DATA EXTRACT:
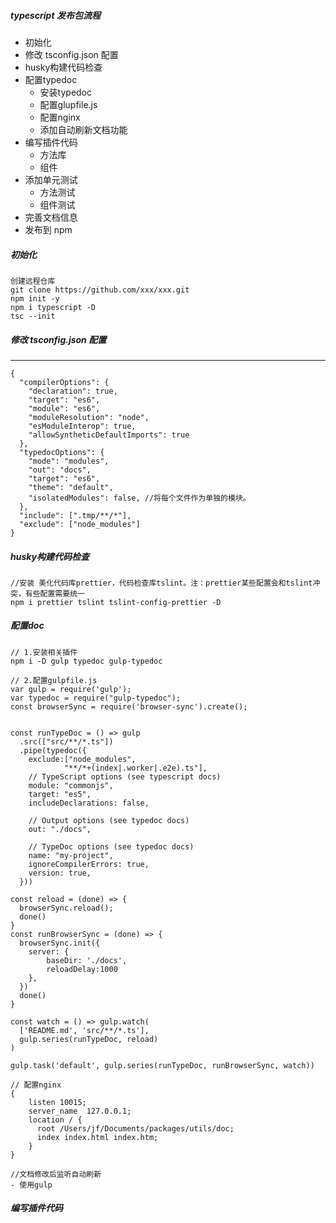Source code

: ##### typescript 发布包流程
- 初始化
- 修改 tsconfig.json 配置
- husky构建代码检查
- 配置typedoc
  - 安装typedoc
  - 配置glupfile.js
  - 配置nginx
  - 添加自动刷新文档功能
- 编写插件代码
  - 方法库
  - 组件
- 添加单元测试
  - 方法测试
  - 组件测试
- 完善文档信息
- 发布到 npm


##### 初始化

```
创建远程仓库
git clone https://github.com/xxx/xxx.git
npm init -y
npm i typescript -D
tsc --init
```
##### 修改 tsconfig.json 配置
---

```
{
  "compilerOptions": {
    "declaration": true,
    "target": "es6",
    "module": "es6",
    "moduleResolution": "node",
    "esModuleInterop": true,
    "allowSyntheticDefaultImports": true
  },
  "typedocOptions": {
    "mode": "modules",
    "out": "docs",
    "target": "es6",
    "theme": "default",
    "isolatedModules": false, //将每个文件作为单独的模块。
  },
  "include": [".tmp/**/*"],
  "exclude": ["node_modules"]
}

```
##### husky构建代码检查

```
//安装 美化代码库prettier，代码检查库tslint。注：prettier某些配置会和tslint冲突，有些配置需要统一
npm i prettier tslint tslint-config-prettier -D
```
##### 配置doc

```
// 1.安装相关插件
npm i -D gulp typedoc gulp-typedoc

// 2.配置gulpfile.js
var gulp = require('gulp');
var typedoc = require("gulp-typedoc");
const browserSync = require('browser-sync').create();
 

const runTypeDoc = () => gulp
  .src(["src/**/*.ts"])
  .pipe(typedoc({
    exclude:["node_modules",
            "**/*+(index|.worker|.e2e).ts"],
    // TypeScript options (see typescript docs)
    module: "commonjs",
    target: "es5",
    includeDeclarations: false,

    // Output options (see typedoc docs)
    out: "./docs",

    // TypeDoc options (see typedoc docs)
    name: "my-project",
    ignoreCompilerErrors: true,
    version: true,
  }))

const reload = (done) => {
  browserSync.reload();
  done()
}
const runBrowserSync = (done) => {
  browserSync.init({
    server: {
        baseDir: './docs',
        reloadDelay:1000
    },
  })
  done()
}

const watch = () => gulp.watch(
  ['README.md', 'src/**/*.ts'],
  gulp.series(runTypeDoc, reload)
)

gulp.task('default', gulp.series(runTypeDoc, runBrowserSync, watch))

// 配置nginx
{
    listen 10015;
    server_name  127.0.0.1;
    location / {
      root /Users/jf/Documents/packages/utils/doc;
      index index.html index.htm;
    }
}

//文档修改后监听自动刷新
- 使用gulp

```
##### 编写插件代码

YOUR GOAL:
Of the lines in the data, report each one containing the string "true".

COMPLETED EXERCISE:
    "declaration": true,
    "esModuleInterop": true,
    "allowSyntheticDefaultImports": true
    ignoreCompilerErrors: true,
    version: true,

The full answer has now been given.